OK, so he's trumped me. There's always a bit of one-upmanship around the bird seed bins at the local garden centre and his goldfinches outnumber mine, though I bet mine would score higher in a Sats test. Perhaps I should run after him and throw in my blue tit and great tit triplets, too, all now in an advanced stage of juvenile delinquency, but there's no need to tell him that.

Goldfinches are the new sparrows. Until five years ago I had a colony of 10 urban sparrows who hung out in the honeysuckle-Mermaid rose hedge and woke me every morning throughout the summer with their 5am squabbles. Then overnight they just upped and left, handing over my alarm call to the 747s that fly alongside my bedroom window at threeminute intervals.

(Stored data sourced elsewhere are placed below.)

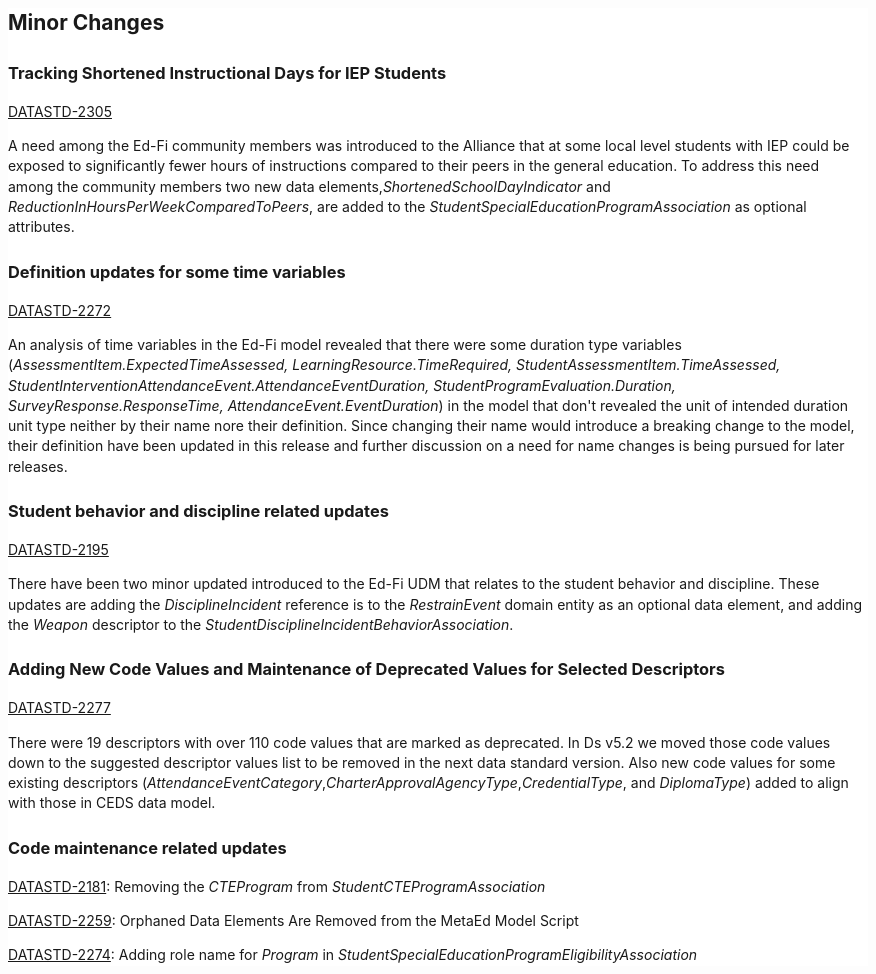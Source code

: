## Minor Changes

### Tracking Shortened Instructional Days for IEP Students

[DATASTD-2305](https://edfi.atlassian.net/browse/DATASTD-2305)

A need among the Ed-Fi community members was introduced to the Alliance that at some local level students with IEP could be exposed to significantly fewer hours of instructions compared to their peers in the general education. To address this need among the community members two new data elements,_ShortenedSchoolDayIndicator_ and _ReductionInHoursPerWeekComparedToPeers_, are added to the _StudentSpecialEducationProgramAssociation_ as optional attributes.

### Definition updates for some time variables

[DATASTD-2272](https://edfi.atlassian.net/browse/DATASTD-2272)

An analysis of time variables in the Ed-Fi model revealed that there were some duration type variables (_AssessmentItem.ExpectedTimeAssessed, LearningResource.TimeRequired, StudentAssessmentItem.TimeAssessed, StudentInterventionAttendanceEvent.AttendanceEventDuration, StudentProgramEvaluation.Duration, SurveyResponse.ResponseTime, AttendanceEvent.EventDuration_) in the model that don't revealed the unit of intended duration unit type neither by their name nore their definition. Since changing their name would introduce a breaking change to the model, their definition have been updated in this release and further discussion on a need for name changes is being pursued for later releases.

### Student behavior and discipline related updates

[DATASTD-2195](https://edfi.atlassian.net/browse/DATASTD-2195)

There have been two minor updated introduced to the Ed-Fi UDM that relates to the student behavior and discipline. These updates are adding the _DisciplineIncident_ reference is to the _RestrainEvent_ domain entity as an optional data element, and adding the _Weapon_ descriptor to the _StudentDisciplineIncidentBehaviorAssociation_.

### Adding New Code Values and Maintenance of Deprecated Values for Selected Descriptors

[DATASTD-2277](https://edfi.atlassian.net/browse/DATASTD-2277)

There were 19 descriptors with over 110 code values that are marked as deprecated. In Ds v5.2 we moved those code values down to the suggested descriptor values list to be removed in the next data standard version. Also new code values for some existing descriptors (_AttendanceEventCategory_,_CharterApprovalAgencyType_,_CredentialType_, and _DiplomaType_) added to align with those in CEDS data model.

### Code maintenance related updates

[DATASTD-2181](https://edfi.atlassian.net/browse/DATASTD-2181): Removing the _CTEProgram_ from _StudentCTEProgramAssociation_

[DATASTD-2259](https://edfi.atlassian.net/browse/DATASTD-2259): Orphaned Data Elements Are Removed from the MetaEd Model Script

[DATASTD-2274](https://edfi.atlassian.net/browse/DATASTD-2274): Adding role name for _Program_ in _StudentSpecialEducationProgramEligibilityAssociation_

No one really knows why London's sparrows have vanished, though the favoured explanation is that we've put paid to their nesting sites by overgrooming the exteriors of our houses. I certainly miss the cheeky brown birds, but the goldfinches that have moved in to fill the void are little stars in their own right.

It's not called a charm of goldfinches for nothing. With their little red and white faces and black and yellow flashes they rank as one of the prettiest of the garden birds and, thanks to a white stripe under each wing, always look as if they're turning happy cartwheels in flight.

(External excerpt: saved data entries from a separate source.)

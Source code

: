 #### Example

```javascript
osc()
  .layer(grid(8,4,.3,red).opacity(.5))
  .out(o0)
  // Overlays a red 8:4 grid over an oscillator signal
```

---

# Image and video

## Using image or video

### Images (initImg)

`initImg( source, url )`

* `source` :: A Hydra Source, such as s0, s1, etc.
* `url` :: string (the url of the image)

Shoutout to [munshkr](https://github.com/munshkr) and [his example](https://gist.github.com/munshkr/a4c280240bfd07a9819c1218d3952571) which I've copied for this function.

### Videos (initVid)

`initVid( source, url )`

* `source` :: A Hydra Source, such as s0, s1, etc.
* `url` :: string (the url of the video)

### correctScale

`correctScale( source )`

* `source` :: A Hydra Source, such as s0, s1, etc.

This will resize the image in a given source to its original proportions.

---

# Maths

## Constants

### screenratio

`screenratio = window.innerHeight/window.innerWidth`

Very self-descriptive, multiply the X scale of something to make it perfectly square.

They won't visit your garden or allotment unless you make it worth their while, though. You need a dedicated feeder, filled with niger (thistle) seeds, sited near cover. Provide a shallow container of water, too, high up where marauding cats can't pounce, and top up the seed and water all year round. (No one said the thrill of seeing goldfinches would be a cheap one.)

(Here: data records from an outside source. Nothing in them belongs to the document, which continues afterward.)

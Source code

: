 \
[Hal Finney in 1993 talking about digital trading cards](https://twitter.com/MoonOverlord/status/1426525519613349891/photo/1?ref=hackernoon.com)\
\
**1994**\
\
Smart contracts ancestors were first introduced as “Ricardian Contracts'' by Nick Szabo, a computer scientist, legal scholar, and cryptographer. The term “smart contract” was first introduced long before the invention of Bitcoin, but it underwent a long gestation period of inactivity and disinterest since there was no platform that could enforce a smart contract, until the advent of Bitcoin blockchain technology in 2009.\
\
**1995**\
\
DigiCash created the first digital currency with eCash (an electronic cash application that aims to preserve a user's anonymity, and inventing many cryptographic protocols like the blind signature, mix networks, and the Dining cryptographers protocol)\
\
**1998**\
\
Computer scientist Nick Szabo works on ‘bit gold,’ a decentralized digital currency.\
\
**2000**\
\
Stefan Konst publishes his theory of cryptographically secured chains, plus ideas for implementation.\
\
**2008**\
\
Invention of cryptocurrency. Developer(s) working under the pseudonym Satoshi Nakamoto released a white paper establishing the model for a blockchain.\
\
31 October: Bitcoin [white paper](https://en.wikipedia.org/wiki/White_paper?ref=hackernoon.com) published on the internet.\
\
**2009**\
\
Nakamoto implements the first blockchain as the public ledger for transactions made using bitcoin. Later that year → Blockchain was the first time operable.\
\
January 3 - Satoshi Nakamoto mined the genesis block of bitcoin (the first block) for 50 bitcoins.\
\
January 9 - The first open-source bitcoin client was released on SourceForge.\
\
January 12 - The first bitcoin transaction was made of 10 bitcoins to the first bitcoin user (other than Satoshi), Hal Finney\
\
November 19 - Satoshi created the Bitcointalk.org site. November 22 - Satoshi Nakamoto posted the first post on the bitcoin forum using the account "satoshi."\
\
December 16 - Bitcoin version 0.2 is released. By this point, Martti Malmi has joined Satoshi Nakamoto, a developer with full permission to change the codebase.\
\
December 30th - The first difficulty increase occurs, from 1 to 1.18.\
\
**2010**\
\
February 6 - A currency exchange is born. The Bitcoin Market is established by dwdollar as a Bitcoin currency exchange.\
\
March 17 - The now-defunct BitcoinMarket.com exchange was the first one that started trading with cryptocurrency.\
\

Watching three brown-headed babies lined up on a lilac bough alongside the feeder fluttering their wings hopefully and twittwittwittering for food while their parents ignored them and got on with their own meal was highly instructive at the weekend, and it occurred to me that it might make a useful model for the feeding of human juveniles. The pecking order is ruthlessly applied in goldfinchland, particularly to teenagers.

Of course, if you want the real lowdown on goldfinch family life - indeed on any bird life - you need a decent pair of binoculars. Just take care the neighbours don't get the wrong end of the stick.